*EXCERPTED RECORDS:*
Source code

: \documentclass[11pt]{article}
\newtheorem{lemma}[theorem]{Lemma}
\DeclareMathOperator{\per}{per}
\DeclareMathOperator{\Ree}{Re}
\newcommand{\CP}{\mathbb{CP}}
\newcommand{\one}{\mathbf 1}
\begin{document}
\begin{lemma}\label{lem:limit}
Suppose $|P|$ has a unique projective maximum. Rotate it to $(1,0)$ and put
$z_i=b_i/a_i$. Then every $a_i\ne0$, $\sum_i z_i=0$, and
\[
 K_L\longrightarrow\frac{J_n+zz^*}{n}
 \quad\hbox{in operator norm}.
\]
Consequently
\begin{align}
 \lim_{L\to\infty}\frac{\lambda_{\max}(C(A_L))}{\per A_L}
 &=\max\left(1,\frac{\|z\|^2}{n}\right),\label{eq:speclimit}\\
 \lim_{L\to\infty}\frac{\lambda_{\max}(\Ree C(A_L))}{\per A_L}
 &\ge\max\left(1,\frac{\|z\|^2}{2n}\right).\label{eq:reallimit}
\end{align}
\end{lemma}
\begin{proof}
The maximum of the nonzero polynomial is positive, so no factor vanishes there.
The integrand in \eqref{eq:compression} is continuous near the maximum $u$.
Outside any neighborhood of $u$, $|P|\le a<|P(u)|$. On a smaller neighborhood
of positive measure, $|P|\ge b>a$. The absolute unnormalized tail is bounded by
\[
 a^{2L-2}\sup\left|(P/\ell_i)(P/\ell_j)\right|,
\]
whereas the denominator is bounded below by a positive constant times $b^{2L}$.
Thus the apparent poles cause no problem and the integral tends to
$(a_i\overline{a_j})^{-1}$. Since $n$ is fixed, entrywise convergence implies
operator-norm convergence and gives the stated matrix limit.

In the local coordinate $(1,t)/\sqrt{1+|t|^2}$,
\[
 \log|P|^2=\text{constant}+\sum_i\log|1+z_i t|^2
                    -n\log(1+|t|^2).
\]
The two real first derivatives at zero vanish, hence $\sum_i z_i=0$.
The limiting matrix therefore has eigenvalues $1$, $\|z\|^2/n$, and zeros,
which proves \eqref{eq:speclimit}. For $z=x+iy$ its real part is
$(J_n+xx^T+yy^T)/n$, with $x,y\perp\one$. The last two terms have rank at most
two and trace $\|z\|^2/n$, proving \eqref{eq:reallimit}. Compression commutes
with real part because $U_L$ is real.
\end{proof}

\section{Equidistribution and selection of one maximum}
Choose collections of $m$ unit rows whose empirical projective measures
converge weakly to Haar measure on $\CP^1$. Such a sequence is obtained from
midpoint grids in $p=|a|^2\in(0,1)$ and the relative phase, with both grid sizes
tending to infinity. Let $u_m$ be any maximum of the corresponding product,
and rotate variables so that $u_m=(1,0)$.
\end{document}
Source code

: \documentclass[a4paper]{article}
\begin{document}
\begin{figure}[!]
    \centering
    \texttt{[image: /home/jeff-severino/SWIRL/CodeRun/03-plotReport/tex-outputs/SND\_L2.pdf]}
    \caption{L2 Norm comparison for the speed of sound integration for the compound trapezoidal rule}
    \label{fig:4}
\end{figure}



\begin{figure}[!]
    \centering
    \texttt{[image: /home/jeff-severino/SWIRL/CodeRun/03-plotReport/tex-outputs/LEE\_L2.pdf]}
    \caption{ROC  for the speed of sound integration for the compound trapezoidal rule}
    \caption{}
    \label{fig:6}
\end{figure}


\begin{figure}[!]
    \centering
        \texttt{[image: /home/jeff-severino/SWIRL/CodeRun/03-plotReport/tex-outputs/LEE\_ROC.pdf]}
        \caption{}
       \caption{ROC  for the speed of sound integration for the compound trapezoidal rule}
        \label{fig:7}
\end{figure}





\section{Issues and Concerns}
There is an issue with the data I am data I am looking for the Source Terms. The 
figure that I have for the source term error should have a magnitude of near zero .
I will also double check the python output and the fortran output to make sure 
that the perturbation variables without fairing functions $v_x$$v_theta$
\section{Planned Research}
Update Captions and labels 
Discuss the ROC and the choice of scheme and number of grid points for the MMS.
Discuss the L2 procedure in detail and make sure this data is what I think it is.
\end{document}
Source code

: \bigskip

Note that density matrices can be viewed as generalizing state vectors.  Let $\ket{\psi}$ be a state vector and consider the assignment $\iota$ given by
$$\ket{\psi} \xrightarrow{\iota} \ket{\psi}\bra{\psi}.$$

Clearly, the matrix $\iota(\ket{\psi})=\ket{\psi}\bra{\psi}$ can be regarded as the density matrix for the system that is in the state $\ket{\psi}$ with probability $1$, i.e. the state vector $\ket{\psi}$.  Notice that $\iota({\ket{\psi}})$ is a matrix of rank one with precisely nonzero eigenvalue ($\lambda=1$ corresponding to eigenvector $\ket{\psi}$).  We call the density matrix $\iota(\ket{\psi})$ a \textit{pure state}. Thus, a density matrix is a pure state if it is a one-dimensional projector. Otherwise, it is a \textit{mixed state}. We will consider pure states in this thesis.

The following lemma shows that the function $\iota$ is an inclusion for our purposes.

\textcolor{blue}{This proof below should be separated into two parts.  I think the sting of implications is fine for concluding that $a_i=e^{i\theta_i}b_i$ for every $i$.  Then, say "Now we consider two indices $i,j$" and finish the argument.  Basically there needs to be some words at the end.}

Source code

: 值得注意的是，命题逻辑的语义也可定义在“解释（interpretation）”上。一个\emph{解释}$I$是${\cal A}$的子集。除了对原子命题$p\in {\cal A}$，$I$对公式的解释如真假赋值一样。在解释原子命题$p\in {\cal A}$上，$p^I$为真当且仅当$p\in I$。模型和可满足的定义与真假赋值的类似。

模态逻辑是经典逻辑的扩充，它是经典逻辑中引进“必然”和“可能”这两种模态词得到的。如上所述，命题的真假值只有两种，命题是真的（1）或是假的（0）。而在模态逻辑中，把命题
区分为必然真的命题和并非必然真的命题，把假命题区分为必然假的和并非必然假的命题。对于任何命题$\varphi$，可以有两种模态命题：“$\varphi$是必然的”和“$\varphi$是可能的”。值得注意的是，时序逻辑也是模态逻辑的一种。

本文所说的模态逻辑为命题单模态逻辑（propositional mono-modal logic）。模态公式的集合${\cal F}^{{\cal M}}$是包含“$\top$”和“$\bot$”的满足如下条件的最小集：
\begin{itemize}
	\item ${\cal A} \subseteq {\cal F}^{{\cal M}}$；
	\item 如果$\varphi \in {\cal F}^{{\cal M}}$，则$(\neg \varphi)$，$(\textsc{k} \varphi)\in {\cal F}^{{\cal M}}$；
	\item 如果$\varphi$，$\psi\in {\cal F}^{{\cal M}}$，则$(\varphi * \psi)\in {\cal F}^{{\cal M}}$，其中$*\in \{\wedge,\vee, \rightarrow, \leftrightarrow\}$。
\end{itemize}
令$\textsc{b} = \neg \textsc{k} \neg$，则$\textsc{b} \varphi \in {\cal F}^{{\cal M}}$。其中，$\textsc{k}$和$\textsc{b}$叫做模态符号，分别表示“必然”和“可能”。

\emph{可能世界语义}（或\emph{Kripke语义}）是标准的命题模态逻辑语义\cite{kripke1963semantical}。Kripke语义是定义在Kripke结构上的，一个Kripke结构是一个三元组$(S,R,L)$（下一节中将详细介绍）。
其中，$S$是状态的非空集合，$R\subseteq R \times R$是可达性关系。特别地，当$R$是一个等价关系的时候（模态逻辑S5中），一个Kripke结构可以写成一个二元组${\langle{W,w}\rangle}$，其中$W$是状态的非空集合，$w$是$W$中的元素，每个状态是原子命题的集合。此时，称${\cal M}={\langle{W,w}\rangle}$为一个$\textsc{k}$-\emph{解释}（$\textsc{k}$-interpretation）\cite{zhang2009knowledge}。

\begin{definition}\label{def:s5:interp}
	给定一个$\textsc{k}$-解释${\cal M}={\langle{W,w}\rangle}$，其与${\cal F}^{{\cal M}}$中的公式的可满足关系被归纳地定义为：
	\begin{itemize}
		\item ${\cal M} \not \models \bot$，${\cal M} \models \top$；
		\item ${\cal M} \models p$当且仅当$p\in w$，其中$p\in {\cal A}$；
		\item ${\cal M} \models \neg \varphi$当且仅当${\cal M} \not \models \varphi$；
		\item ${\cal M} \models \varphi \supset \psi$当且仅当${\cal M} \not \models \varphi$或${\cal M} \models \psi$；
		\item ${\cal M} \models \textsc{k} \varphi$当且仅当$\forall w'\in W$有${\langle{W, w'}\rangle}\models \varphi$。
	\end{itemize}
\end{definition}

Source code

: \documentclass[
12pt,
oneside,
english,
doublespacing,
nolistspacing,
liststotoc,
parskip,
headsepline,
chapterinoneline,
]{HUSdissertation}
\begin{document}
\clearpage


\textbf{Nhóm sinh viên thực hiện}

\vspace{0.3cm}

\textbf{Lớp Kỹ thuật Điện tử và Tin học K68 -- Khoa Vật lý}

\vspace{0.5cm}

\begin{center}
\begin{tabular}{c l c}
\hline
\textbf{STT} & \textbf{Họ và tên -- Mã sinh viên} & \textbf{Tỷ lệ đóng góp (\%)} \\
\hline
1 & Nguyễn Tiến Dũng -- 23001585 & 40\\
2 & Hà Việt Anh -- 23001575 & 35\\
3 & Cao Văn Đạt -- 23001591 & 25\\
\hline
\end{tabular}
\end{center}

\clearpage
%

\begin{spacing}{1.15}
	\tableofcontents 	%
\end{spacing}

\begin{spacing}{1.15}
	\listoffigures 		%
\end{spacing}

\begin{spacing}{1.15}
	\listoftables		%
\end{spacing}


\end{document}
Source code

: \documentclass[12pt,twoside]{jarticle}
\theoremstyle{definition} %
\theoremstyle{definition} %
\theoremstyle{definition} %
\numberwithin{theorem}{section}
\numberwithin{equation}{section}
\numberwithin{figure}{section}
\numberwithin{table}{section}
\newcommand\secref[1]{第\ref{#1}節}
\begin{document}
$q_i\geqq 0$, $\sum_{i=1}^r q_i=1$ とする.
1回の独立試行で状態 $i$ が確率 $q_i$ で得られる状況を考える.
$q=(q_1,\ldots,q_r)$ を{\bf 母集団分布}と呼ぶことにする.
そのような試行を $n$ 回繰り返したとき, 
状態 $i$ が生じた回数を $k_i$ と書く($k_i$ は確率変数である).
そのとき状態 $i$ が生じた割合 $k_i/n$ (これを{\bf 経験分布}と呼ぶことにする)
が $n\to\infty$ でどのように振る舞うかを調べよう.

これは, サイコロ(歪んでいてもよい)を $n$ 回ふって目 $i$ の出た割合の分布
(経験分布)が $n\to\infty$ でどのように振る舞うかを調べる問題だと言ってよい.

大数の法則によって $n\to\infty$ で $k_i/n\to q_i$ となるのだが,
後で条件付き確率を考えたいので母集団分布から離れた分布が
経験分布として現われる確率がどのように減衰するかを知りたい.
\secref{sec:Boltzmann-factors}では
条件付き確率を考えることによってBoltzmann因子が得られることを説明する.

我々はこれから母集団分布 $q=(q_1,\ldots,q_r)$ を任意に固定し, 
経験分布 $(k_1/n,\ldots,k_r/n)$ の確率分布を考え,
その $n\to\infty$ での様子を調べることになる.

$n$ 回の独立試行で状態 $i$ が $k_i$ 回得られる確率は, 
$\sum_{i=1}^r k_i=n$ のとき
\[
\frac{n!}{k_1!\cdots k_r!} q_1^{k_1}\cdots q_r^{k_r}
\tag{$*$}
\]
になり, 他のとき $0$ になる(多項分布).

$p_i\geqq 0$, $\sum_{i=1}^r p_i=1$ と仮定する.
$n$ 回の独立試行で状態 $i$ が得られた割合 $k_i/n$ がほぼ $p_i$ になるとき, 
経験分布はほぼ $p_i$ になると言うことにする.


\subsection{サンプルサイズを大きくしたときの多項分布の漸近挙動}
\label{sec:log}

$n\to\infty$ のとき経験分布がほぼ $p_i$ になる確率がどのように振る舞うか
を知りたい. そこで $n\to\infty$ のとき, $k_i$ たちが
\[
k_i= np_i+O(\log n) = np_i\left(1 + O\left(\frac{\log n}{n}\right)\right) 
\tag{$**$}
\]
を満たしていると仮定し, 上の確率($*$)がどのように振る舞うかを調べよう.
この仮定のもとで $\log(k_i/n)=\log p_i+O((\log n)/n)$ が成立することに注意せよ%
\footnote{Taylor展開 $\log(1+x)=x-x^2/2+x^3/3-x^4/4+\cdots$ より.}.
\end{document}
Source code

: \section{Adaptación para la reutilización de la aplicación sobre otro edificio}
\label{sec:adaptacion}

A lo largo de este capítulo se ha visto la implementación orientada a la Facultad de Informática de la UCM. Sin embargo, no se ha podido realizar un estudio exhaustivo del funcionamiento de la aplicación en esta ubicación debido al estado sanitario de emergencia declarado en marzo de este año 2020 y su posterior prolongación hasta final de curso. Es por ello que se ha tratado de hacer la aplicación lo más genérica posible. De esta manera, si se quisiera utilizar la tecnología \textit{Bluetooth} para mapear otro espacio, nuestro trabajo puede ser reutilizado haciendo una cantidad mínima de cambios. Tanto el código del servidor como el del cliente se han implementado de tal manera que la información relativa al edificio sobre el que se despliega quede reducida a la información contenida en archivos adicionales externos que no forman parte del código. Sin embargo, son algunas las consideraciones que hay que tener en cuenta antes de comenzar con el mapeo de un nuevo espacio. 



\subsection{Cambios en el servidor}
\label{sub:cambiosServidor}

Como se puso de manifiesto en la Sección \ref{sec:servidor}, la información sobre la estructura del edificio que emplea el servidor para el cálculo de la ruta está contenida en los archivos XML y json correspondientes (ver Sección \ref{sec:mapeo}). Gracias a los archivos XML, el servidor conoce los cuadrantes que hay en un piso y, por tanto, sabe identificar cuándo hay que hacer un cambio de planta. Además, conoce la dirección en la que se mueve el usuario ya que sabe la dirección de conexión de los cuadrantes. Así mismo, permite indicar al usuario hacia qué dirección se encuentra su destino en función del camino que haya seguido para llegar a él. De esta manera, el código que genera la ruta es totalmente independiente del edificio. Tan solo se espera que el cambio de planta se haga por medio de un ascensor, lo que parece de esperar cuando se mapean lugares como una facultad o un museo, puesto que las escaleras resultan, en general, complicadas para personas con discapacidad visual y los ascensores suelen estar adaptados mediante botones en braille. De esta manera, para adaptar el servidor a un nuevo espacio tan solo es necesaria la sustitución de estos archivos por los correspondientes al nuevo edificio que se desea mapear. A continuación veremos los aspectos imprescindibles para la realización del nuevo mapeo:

*EXERCISE REQUIREMENTS:*
Find the word "ldots" in the records. Copy every line it appears in.

*ANSWER TO THIS TASK:*
$q=(q_1,\ldots,q_r)$ を{\bf 母集団分布}と呼ぶことにする.
我々はこれから母集団分布 $q=(q_1,\ldots,q_r)$ を任意に固定し, 
経験分布 $(k_1/n,\ldots,k_r/n)$ の確率分布を考え,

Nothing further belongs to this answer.